# My Connection [ADSL]  always lost



## ohdediku (May 19, 2010)

hai all,
I am a newbie in freebsd
I had a problem when want to connect ADSL to freebsd,
my connection always interrupted ...
problem solved when I try this command repeatedly

`# ifconfig re0 down`

continue

`# ifconfig re0 up`

help me..


----------



## wblock@ (May 19, 2010)

Check your network cable connectors: are they making solid contact?  Are the network cables free of pet chewings, cuts, and crimps?  Always check the easy stuff first!

Otherwise, it could also be a problem with your Realtek card (they're not great) or something to do with the DSL modem.  You can collect some useful information:

Is this a notebook or desktop?  What model of DSL modem do you have?

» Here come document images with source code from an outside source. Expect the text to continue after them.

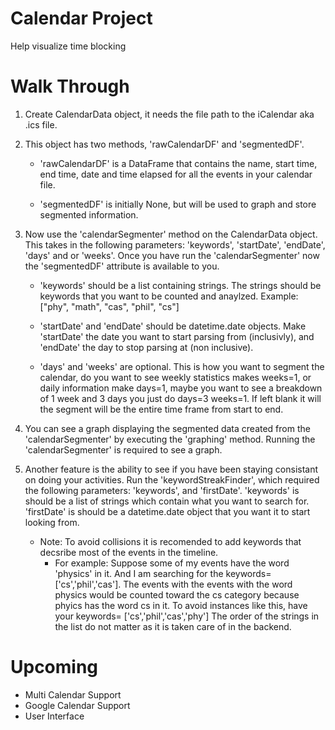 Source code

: # Calendar Project
Help visualize time blocking

# Walk Through
1. Create CalendarData object, it needs the file path to the iCalendar aka .ics file.

2. This object has two methods, 'rawCalendarDF' and 'segmentedDF'.  

    - 'rawCalendarDF' is a DataFrame that contains the name, start time, end time, date and time elapsed for all the events in your calendar file. 
    
    - 'segmentedDF' is initially None, but will be used to graph and store segmented information.

3. Now use the 'calendarSegmenter' method on the CalendarData object. This takes in the following parameters: 'keywords', 'startDate', 'endDate', 'days' and or 'weeks'. Once you have run the 'calendarSegmenter' now the 'segmentedDF' attribute is available to you.

    - 'keywords' should be a list containing strings. The strings should be keywords that you want to be counted and anaylzed. Example: ["phy", "math", "cas", "phil", "cs"]

    - 'startDate' and 'endDate' should be datetime.date objects. Make 'startDate' the date you want to start parsing from (inclusivly), and 'endDate' the day to stop parsing at (non inclusive). 

    - 'days' and 'weeks' are optional. This is how you want to segment the calendar, do you want to see weekly statistics makes weeks=1, or daily information make days=1, maybe you want to see a breakdown of 1 week and 3 days you just do days=3 weeks=1. If left blank it will the segment will be the entire time frame from start to end.

4. You can see a graph displaying the segmented data created from the 'calendarSegmenter' by executing the 'graphing' method. Running the 'calendarSegmenter' is required to see a graph.

5. Another feature is the ability to see if you have been staying consistant on doing your activities. Run the 'keywordStreakFinder', which required the following parameters: 'keywords', and 'firstDate'. 'keywords' is should be a list of strings which contain what you want to search for. 'firstDate' is should be a datetime.date object that you want it to start looking from.
    - Note: To avoid collisions it is recomended to add keywords that decsribe most of the events in the timeline. 
        - For example: Suppose some of my events have the word 'physics' in it. And I am searching for the keywords=['cs','phil','cas']. The events with the events with the word physics would be counted toward the cs category because phyics has the word cs in it. To avoid instances like this, have your keywords= ['cs','phil','cas','phy'] The order of the strings in the list do not matter as it is taken care of in the backend.

# Upcoming
* Multi Calendar Support
* Google Calendar Support
* User Interface
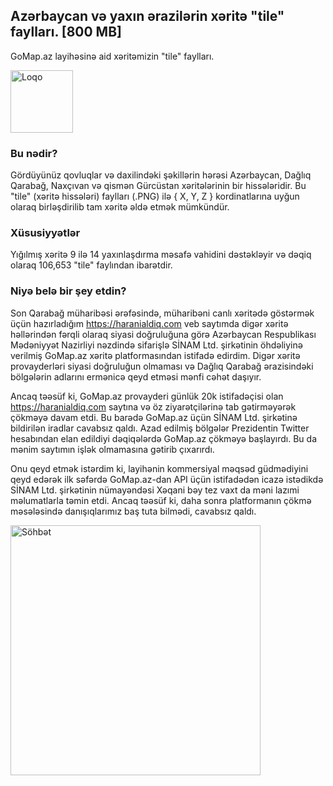 ## Azərbaycan və yaxın ərazilərin xəritə "tile" faylları. [800 MB]
GoMap.az layihəsinə aid xəritəmizin "tile" faylları.

<img src="https://github.com/rufat/gomap-tiles/blob/master/readme/gomap_logo.png" height="100" alt="Loqo" />

### Bu nədir?
Gördüyünüz qovluqlar və daxilindəki şəkillərin hərəsi Azərbaycan, Dağlıq Qarabağ, Naxçıvan və qismən Gürcüstan xəritələrinin bir hissələridir. Bu "tile" (xəritə hissələri) faylları (.PNG) ilə { X, Y, Z } kordinatlarına uyğun olaraq birləşdirilib tam xəritə əldə etmək mümkündür.

### Xüsusiyyətlər
Yığılmış xəritə 9 ilə 14 yaxınlaşdırma məsafə vahidini dəstəkləyir və dəqiq olaraq 106,653 "tile" faylından ibarətdir.

### Niyə belə bir şey etdin?
Son Qarabağ müharibəsi ərəfəsində, müharibəni canlı xəritədə göstərmək üçün hazırladığım https://haranialdiq.com veb saytımda digər xəritə həllərindən fərqli olaraq siyasi doğruluğuna görə Azərbaycan Respublikası Mədəniyyət Nazirliyi nəzdində sifarişlə SİNAM Ltd. şirkətinin öhdəliyinə verilmiş GoMap.az xəritə platformasından istifadə edirdim. Digər xəritə provayderləri siyasi doğruluğun olmaması və Dağlıq Qarabağ ərazisindəki bölgələrin adlarını ermənicə qeyd etməsi mənfi cəhət daşıyır.

Ancaq təəsüf ki, GoMap.az provayderi günlük 20k istifadəçisi olan https://haranialdiq.com saytına və öz ziyarətçilərinə tab gətirməyərək çökməyə davam etdi. Bu barədə GoMap.az üçün SİNAM Ltd. şirkətinə bildirilən iradlar cavabsız qaldı. Azad edilmiş bölgələr Prezidentin Twitter hesabından elan edildiyi dəqiqələrdə GoMap.az çökməyə başlayırdı. Bu da mənim saytımın işlək olmamasına gətirib çıxarırdı.

Onu qeyd etmək istərdim ki, layihənin kommersiyal məqsəd güdmədiyini qeyd edərək ilk səfərdə GoMap.az-dan API üçün istifadədən icazə istədikdə SİNAM Ltd. şirkətinin nümayəndəsi Xəqani bəy tez vaxt da məni lazımi məlumatlarla təmin etdi. Ancaq təəsüf ki, daha sonra platformanın çökmə məsələsində danışıqlarımız baş tuta bilmədi, cavabsız qaldı.

<img src="https://raw.githubusercontent.com/rufat/gomap-tiles/master/readme/gomap_convo.png" height="400" alt="Söhbət" />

Which version of Realtek card you have: `# pciconf -lv | grep -B1 -A2 -i network`

How it is set up in /etc/rc.conf:`# grep ifconfig /etc/rc.conf`

What ifconfig thinks:`# ifconfig re0`


----------



## ohdediku (May 19, 2010)

wblock said:
			
		

> Check your network cable connectors: are they making solid contact?  Are the network cables free of pet chewings, cuts, and crimps?  Always check the easy stuff first!
> 
> Otherwise, it could also be a problem with your Realtek card (they're not great) or something to do with the DSL modem.  You can collect some useful information:
> 
> ...



Check your network cable connectors??
i think not a problem, because in ubuntu linux fine.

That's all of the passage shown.